Second major point: Laffey and Kavanagh seem to think that it’s unlikely that the proportion of correct hypotheses is as low as 50%. My intuition is the opposite: to me, 50% sounds way too high. There are lots of ways that interventions can get to look interesting enough for someone to propose evaluating them in a trial. Usually there is some combination of animal and laboratory studies, a plausible-sounding mechanism, observational studies and preliminary trials (maybe with a meta-analysis). But we know there are huge problems with a lot of the medical literature – publication bias, p-hacking, forking paths and researcher degrees of freedom, and poor research and statistical practices – so it wouldn’t be surprising to me if a lot of the “hypotheses refined through extensive testing” are actually wrong. I should say I’m thinking more of academic trials here than the pharmaceutical industry, where drug development programmes are typically more structured. I’m not aware of any good estimates of how many hypotheses might be true (for one thing, defining “true” is hard, maybe impossible, for the reasons given above) but I’d be interested to hear of any. [my crude back-of-an-envelope attempt from a while back is here]
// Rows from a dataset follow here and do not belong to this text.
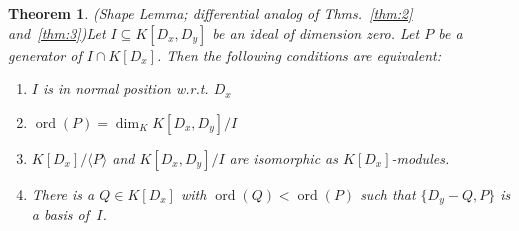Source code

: \documentclass[a4paper,draft]{amsart}
\def\<#1>{\langle#1\rangle}
\def\ord{\operatorname{ord}}
\newtheorem{thm}{Theorem}
\begin{document}
\begin{thm} (Shape Lemma; differential analog of Thms.~\ref{thm:2} and~\ref{thm:3})\label{thm:our23}
  Let $I\subseteq K[D_x,D_y]$ be an ideal of dimension zero.
  Let $P$ be a generator of $I\cap K[D_x]$. Then the following conditions are equivalent:
  \begin{enumerate}
  \item $I$ is in normal position w.r.t. $D_x$
  \item $\ord(P)=\dim_K K[D_x,D_y]/I$
  \item $K[D_x]/\<P>$ and $K[D_x,D_y]/I$ are isomorphic as $K[D_x]$-modules.
  \item There is a $Q\in K[D_x]$ with $\ord(Q)<\ord(P)$ such that $\{D_y-Q,P\}$ is a basis of~$I$.
  \end{enumerate}
\end{thm}
\end{document}
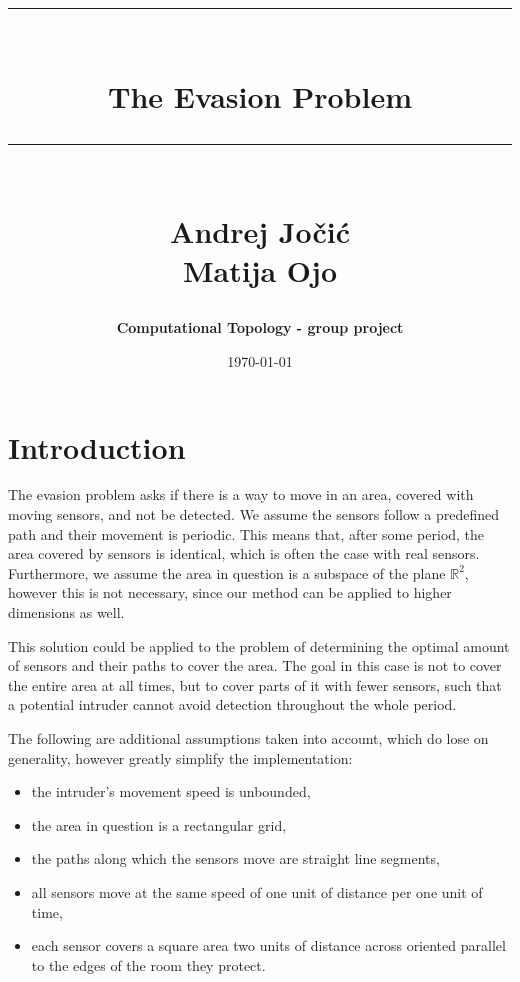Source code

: \documentclass{article}
\makeatletter
\newcommand{\HRule}[1]{\rule{\linewidth}{#1}}
\renewcommand{\maketitle}{%
  \begin{center}
    \vspace*{3cm} %
    {\LARGE\@author\par}
    \vspace{1cm} %
    {\Huge\bfseries\@title\par}
    \vspace{2cm} %
    {\Large\@date\par}
  \end{center}
}
\makeatother
\begin{document}
\title{ \normalsize \textsc{}
\\ [0.5cm]
\HRule{1.0pt} \\
\Huge \textbf{The Evasion Problem}
\HRule{1.0pt}
\\ [1.5cm]
\LARGE{Andrej Jočić \\ Matija Ojo}
}
\author{\textbf{Computational Topology - group project}}
\date{\today}

\maketitle

\newpage


\section{Introduction}

The evasion problem asks if there is a way to move in an area, covered with moving sensors, and not be detected.
We assume the sensors follow a predefined path and their movement is periodic.
This means that, after some period, the area covered by sensors is identical, which is often the case with real sensors.
Furthermore, we assume the area in question is a subspace of the plane $ \mathbb{R}^2 $, however this is not necessary, since our method can be applied to higher dimensions as well.

This solution could be applied to the problem of determining the optimal amount of sensors and their paths to cover the area.
The goal in this case is not to cover the entire area at all times, but to cover parts of it with fewer sensors, such that a potential intruder cannot avoid detection throughout the whole period.

The following are additional assumptions taken into account, which do lose on generality, however greatly simplify the implementation:
\begin{itemize}
  \item the intruder's movement speed is unbounded,
  \item the area in question is a rectangular grid,
  \item the paths along which the sensors move are straight line segments,
  \item all sensors move at the same speed of one unit of distance per one unit of time,
  \item each sensor covers a square area two units of distance across oriented parallel to the edges of the room they protect.
\end{itemize}
\end{document}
So, finally, to the title. They’re arguing the opposite of John Ioannidis’s famous 2005 paper; Ioannidis said a lot of positive studies were false positives, whereas Laffey and Kavanagh maintain that most negative studies are false negatives. Probably they can’t both be right simultaneously! I suspect that in fact that false negatives are a smaller problem than they think, because the proportion of truly effective treatments that get tested is probably low. But I think Laffey and Kavanagh’s major point, about the heterogeneity of populations and treatment responses, is sound, and is an important challenge for the design of trials in this area. Off-the-shelf traditional designs probably aren’t going to work well. Instead, we need the design of trials to be informed by understanding of the biological mechanisms involved, how interventions are likely to affect them, what that means for patients’ clinical outcomes, and how patients with different underlying disease processes can be identified. That all sounds very challenging.